Istalif – The modernising King Amanullah
For many in the West, Afghanistan is now synonymous with war. A land where soldiers go to die. A place which is believed to represent such an overwhelming threat to the security of the West that over 100,000 Western soldiers are currently stationed here, in a war costing $130 billion a year. it’s a million miles from the vision of the country I had as a child… Because when Afghanistan first entered my consciousness, it was to Istalif a place of peace.
This place, Istalif, was one of the great tourist traps on the hippie trail. My mother came here in the 1960s, my sister in the 1970s, and when I visit people often in suburban houses in England, I see the distinctive blue ceramics that they had bought. For travellers, this was a very peaceful place where they experienced the generosity of Afghans. All the people who came on that Overland Trail as hippies were feeling that they were living in a beautiful bubble, a land that time forgot.

The Shangri-La where you could go to have a relaxed time, smoke some drugs buy some woolly jackets. But a peaceful Afghanistan wasn’t just a hippie mirage.
In Boston, I’ve come to meet an anthropologist and historian who spent a lot of time travelling in Afghanistan in the 1970s, Professor Tom Barfield.

Tom Barfield “You had this perfectly peaceful Afghanistan where I, as a foreigner, could travel unarmed all over the country and there was never any trouble. And I never saw anybody armed. Now, people look back on it as a golden age. It was a time of peace and security that people went about their business. From 1929 to 1978, Afghanistan had 50 years of peace, most European countries can’t make that statement in the mid-20th-century. Afghanistan was absolutely at peace.”
“God expressed his love for all the children of mankind. May the life of these children of Afghanistan be a happy life.”
But while it was a peaceful place, it was not a unified one. Because, outside the cities, like Istalif, Afghanistan was, and remains, in many ways, a country of 20,000 diverse, isolated villages, where every village chief is almost a king. That was the case when the British invaded in the 19th century. It was still pretty much the case when the hippies came in the 1960s and 70s. And it was definitely what I found when I walked across Afghanistan at the end of 2001. These self-contained communities posed little danger to the outside world. But by the 1960s, foreign governments were beginning to take a very threatening interest in Afghanistan.
Because, once again, they were perceiving it as a key strategic point for empires. A centre point in the Cold War dividing the new superpowers, the Soviet Union from the Allies of the United States. Afghanistan was surrounded.

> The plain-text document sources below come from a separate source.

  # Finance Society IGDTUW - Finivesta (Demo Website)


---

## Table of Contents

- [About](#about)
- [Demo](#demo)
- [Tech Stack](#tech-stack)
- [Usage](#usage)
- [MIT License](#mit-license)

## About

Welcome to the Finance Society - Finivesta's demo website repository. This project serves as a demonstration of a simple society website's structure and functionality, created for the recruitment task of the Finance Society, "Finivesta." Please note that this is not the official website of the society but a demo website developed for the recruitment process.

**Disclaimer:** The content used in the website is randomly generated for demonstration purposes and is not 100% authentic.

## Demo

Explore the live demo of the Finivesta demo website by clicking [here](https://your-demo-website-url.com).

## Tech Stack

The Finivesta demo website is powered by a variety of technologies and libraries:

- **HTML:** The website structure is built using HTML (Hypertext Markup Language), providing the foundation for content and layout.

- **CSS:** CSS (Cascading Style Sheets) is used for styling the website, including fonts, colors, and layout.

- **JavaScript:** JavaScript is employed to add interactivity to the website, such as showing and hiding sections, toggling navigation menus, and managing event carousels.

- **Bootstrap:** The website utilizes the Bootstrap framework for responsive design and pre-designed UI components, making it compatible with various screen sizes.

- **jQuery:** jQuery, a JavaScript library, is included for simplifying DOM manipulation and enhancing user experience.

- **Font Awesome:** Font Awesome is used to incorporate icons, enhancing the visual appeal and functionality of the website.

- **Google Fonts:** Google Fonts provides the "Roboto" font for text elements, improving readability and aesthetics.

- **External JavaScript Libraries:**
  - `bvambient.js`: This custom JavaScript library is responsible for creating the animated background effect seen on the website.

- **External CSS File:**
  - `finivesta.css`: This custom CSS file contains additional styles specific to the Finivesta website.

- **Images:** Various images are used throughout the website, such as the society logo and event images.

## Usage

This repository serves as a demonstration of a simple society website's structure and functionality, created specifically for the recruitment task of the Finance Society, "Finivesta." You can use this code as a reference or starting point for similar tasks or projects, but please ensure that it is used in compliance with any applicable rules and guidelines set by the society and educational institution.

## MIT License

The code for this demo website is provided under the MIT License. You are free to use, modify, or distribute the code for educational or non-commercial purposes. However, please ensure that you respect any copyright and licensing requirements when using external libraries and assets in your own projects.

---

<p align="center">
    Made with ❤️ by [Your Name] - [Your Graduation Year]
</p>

To the north, the Soviet Union, East and West, the US allies Iran and Pakistan. And while the Americans feared a Soviet push south in search of a warm water port and oil reserves, the Soviets assumed that America was going to inspire instability on their southern border. And so, both powers tried to bring Afghanistan under their influence, sending in billions of roubles and dollars of economic support.
In the snowy countryside outside of Moscow, I’ve come to meet a man who spent much of his career in Afghanistan, helping to coordinate economic development in the country in the 1960s, Soviet economic adviser, Valeri Ivanov.

Valeri Ivanov “In 1966 when we arrived in Kabul, many tens of thousands of people were already working on projects as part of Soviet-Afghan cooperation. And the first project that basically was implemented, was the Kabul bread factory. When the specialists came there, there was just land covered in stone. Water had to be brought in for irrigation and only then could anything be done. In the end to state farms were built on this land. This was a colossal business. For each project we provided state loans to Afghanistan. Loans under exceedingly favourable terms. At just 2% per annum.”
With projects like this, Afghanistan became the fourth largest recipient of Soviet aid anywhere in the world. But, at the same time in the south of the country, the United States was also constructing dams and housing. Two superpowers jockeying for influence in a far smaller country. As indeed they were doing again and again across the world, because the Cold War stretched from Berlin to Korea, Latin America Indochina.
Communism denies religion and debases the individual to a part of the vast machine that powers the state. Children are taken early and moulded to fit the machine. Here is no search for truth.

As communism and capitalism clashed foreign aid flowing into Afghanistan paid for places like this – Kabul University. Here many of the bright young minds of Afghanistan, hungry for new ideas, were excited by the opportunity to bring rapid change to their country. Some focused on communism, others immersed themselves in political Islam, an ideology rejecting both the Soviet Union and United States. The University became a hotbed of Afghan radicalism.
In the 1970s, the peaceful gardens and foreign-funded buildings at Kabul University had been taken over by radicals. Maoist and Leninist students marching in the streets. And over there, professors funded by Egyptian Muslims training on Kalashnikovs. Islamist’s and communists in a race to see who could kick over the traces of the old Afghanistan and create their new Paradise. And it was communists who got there first infiltrating the Army and, in April 1978, taking control of the country.
Communism was a foreign idea, but it was Afghans themselves and not foreigners who implemented it.
The peaceful hippie trail has become a war-torn region filled with meddling foreign officials and military men.